_Your goal_
For the records below, print the lines from the line with "# Use our simple" through the line with "for each embedding" exactly as written; include both end lines and exclude the rest.
====== Data shown ======
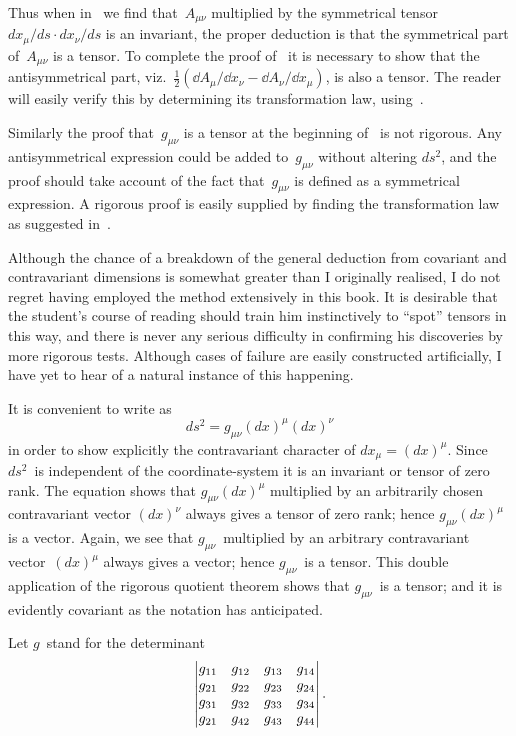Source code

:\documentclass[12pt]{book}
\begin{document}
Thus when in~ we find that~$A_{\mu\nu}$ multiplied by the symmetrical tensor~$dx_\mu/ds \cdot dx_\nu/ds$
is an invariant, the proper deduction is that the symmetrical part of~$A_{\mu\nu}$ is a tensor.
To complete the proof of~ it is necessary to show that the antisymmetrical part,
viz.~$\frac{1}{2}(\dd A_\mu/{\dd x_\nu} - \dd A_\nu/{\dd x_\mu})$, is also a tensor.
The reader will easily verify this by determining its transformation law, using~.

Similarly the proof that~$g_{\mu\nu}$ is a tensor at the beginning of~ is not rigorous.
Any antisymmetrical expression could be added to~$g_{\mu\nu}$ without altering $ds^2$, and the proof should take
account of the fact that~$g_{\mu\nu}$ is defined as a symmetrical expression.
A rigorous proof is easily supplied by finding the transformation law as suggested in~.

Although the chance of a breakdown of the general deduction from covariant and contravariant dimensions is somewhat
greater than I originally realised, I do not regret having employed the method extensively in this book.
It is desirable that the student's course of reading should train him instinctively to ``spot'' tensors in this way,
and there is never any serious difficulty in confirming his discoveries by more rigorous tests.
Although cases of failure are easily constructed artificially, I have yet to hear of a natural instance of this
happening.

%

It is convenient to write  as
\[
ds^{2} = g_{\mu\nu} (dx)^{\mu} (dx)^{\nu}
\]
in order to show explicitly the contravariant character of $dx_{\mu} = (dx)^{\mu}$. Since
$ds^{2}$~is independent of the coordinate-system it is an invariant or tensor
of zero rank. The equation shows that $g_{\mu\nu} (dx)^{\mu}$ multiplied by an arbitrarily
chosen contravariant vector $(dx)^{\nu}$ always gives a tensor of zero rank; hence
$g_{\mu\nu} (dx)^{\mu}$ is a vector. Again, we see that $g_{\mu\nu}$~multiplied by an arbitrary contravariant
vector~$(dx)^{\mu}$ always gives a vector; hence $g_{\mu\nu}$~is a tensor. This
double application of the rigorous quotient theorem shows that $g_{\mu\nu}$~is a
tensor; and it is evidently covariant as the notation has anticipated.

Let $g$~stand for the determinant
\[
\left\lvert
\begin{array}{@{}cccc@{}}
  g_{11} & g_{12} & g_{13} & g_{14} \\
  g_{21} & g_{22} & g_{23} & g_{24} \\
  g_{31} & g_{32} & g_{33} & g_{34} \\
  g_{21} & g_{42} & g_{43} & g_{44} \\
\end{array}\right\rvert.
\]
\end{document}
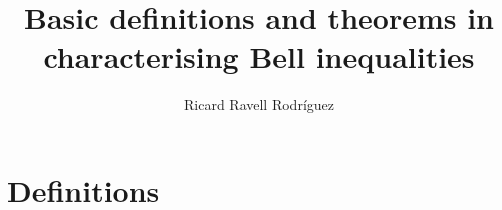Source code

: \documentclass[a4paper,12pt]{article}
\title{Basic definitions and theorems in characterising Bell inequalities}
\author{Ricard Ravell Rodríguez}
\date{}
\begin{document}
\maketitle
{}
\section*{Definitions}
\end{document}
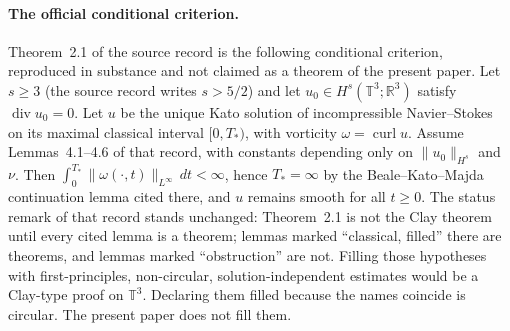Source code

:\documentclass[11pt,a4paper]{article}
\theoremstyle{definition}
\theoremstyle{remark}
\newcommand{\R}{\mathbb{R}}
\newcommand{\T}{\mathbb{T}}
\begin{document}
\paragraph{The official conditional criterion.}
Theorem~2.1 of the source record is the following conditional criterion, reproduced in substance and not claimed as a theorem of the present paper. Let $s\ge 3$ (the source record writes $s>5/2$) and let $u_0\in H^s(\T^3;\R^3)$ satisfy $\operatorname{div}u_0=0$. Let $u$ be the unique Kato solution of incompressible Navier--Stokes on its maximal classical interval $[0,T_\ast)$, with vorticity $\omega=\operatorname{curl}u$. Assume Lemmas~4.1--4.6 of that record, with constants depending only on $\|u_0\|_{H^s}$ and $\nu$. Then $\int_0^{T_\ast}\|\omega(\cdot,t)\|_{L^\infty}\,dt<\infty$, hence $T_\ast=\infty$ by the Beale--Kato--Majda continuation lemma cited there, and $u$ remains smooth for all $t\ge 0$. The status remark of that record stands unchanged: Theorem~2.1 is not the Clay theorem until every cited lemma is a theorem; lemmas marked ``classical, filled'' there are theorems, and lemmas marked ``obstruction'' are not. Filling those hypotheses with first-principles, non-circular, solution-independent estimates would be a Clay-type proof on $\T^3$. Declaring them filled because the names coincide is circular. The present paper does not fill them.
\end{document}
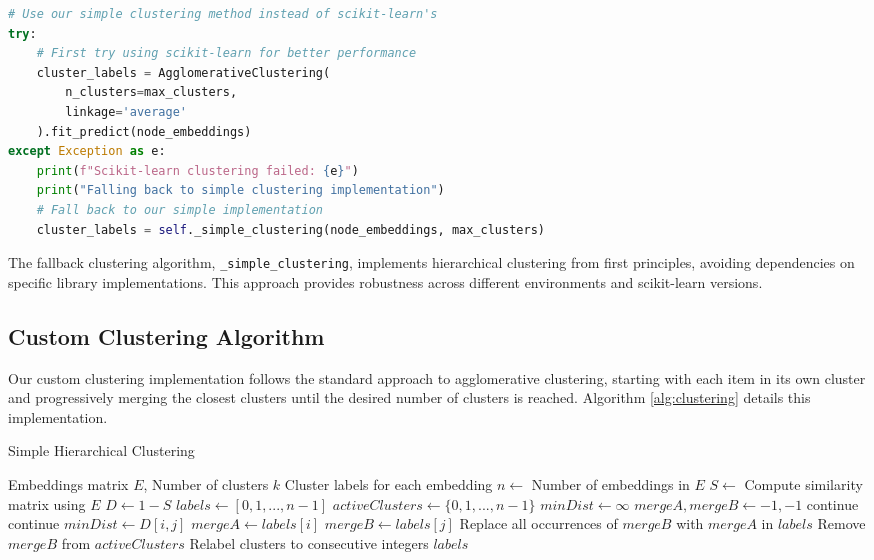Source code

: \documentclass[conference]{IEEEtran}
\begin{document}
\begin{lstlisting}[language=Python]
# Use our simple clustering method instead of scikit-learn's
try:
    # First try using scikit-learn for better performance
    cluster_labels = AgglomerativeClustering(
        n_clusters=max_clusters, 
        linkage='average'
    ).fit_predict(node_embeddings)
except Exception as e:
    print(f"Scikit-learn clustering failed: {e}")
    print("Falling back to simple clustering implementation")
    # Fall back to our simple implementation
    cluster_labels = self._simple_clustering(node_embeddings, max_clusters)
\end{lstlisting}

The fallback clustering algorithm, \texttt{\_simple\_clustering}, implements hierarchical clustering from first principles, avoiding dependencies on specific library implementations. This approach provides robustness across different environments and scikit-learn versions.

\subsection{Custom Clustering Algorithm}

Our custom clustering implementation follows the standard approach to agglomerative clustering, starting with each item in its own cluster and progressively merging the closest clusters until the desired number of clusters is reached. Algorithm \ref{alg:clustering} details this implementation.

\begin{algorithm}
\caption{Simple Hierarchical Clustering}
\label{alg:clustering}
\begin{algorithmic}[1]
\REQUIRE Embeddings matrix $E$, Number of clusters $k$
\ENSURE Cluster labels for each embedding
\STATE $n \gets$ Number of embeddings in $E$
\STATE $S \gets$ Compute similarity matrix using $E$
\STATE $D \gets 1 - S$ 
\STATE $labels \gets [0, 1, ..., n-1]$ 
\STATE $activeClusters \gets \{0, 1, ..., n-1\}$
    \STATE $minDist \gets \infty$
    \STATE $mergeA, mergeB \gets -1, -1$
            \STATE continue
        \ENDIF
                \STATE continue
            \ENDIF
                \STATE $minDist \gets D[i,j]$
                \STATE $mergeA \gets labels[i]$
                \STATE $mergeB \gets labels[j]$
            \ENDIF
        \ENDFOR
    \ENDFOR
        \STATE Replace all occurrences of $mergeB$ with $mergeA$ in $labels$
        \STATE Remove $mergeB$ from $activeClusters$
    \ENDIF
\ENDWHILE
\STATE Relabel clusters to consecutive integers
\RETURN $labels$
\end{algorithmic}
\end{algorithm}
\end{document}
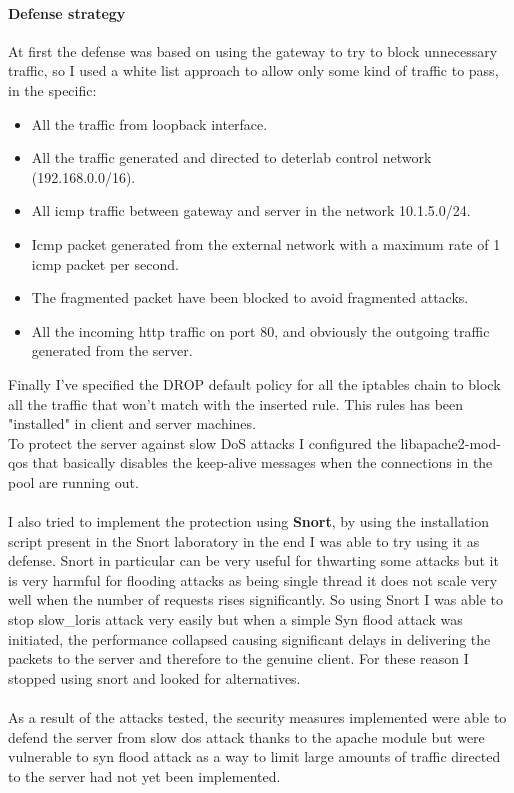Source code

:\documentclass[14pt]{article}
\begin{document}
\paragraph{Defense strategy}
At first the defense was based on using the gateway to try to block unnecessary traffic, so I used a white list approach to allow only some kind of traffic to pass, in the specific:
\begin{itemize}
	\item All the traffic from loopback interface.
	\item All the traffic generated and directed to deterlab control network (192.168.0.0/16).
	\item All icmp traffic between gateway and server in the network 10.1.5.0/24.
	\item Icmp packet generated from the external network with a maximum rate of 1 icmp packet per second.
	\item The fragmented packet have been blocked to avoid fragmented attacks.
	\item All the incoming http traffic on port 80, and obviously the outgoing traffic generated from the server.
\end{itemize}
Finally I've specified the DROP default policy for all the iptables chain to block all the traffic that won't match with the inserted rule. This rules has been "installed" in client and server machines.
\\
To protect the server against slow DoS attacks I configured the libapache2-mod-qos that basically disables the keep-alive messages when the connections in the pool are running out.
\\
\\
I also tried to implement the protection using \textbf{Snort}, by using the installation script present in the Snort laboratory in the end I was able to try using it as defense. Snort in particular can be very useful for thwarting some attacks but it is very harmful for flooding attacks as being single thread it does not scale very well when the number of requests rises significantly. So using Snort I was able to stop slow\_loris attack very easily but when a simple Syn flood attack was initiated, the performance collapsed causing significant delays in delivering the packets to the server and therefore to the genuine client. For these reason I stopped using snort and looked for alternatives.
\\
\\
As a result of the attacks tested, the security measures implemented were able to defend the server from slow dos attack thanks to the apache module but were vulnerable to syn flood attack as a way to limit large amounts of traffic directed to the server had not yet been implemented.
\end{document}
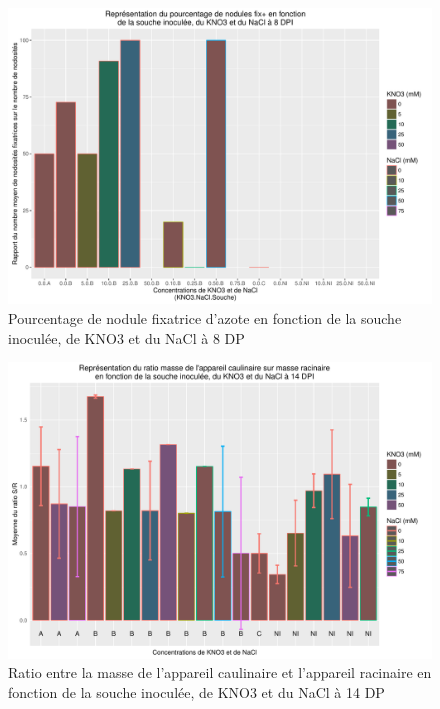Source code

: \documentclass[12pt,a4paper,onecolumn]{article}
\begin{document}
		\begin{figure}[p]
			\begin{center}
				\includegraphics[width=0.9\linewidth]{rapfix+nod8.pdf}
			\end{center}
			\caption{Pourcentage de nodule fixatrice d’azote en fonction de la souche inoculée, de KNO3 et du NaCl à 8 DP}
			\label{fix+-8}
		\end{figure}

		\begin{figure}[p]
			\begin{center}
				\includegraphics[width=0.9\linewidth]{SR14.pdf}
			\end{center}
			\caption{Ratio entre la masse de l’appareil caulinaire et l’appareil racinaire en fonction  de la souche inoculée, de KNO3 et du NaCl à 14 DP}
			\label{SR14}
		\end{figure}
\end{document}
======
_Written solution_
# Use our simple clustering method instead of scikit-learn's
try:
    # First try using scikit-learn for better performance
    cluster_labels = AgglomerativeClustering(
        n_clusters=max_clusters, 
        linkage='average'
    ).fit_predict(node_embeddings)
except Exception as e:
    print(f"Scikit-learn clustering failed: {e}")
    print("Falling back to simple clustering implementation")
    # Fall back to our simple implementation
    cluster_labels = self._simple_clustering(node_embeddings, max_clusters)
\end{lstlisting}

The fallback clustering algorithm, \texttt{\_simple\_clustering}, implements hierarchical clustering from first principles, avoiding dependencies on specific library implementations. This approach provides robustness across different environments and scikit-learn versions.

\subsection{Custom Clustering Algorithm}

Our custom clustering implementation follows the standard approach to agglomerative clustering, starting with each item in its own cluster and progressively merging the closest clusters until the desired number of clusters is reached. Algorithm \ref{alg:clustering} details this implementation.

\begin{algorithm}
\caption{Simple Hierarchical Clustering}
\label{alg:clustering}
\begin{algorithmic}[1]
\REQUIRE Embeddings matrix $E$, Number of clusters $k$
\ENSURE Cluster labels for each embedding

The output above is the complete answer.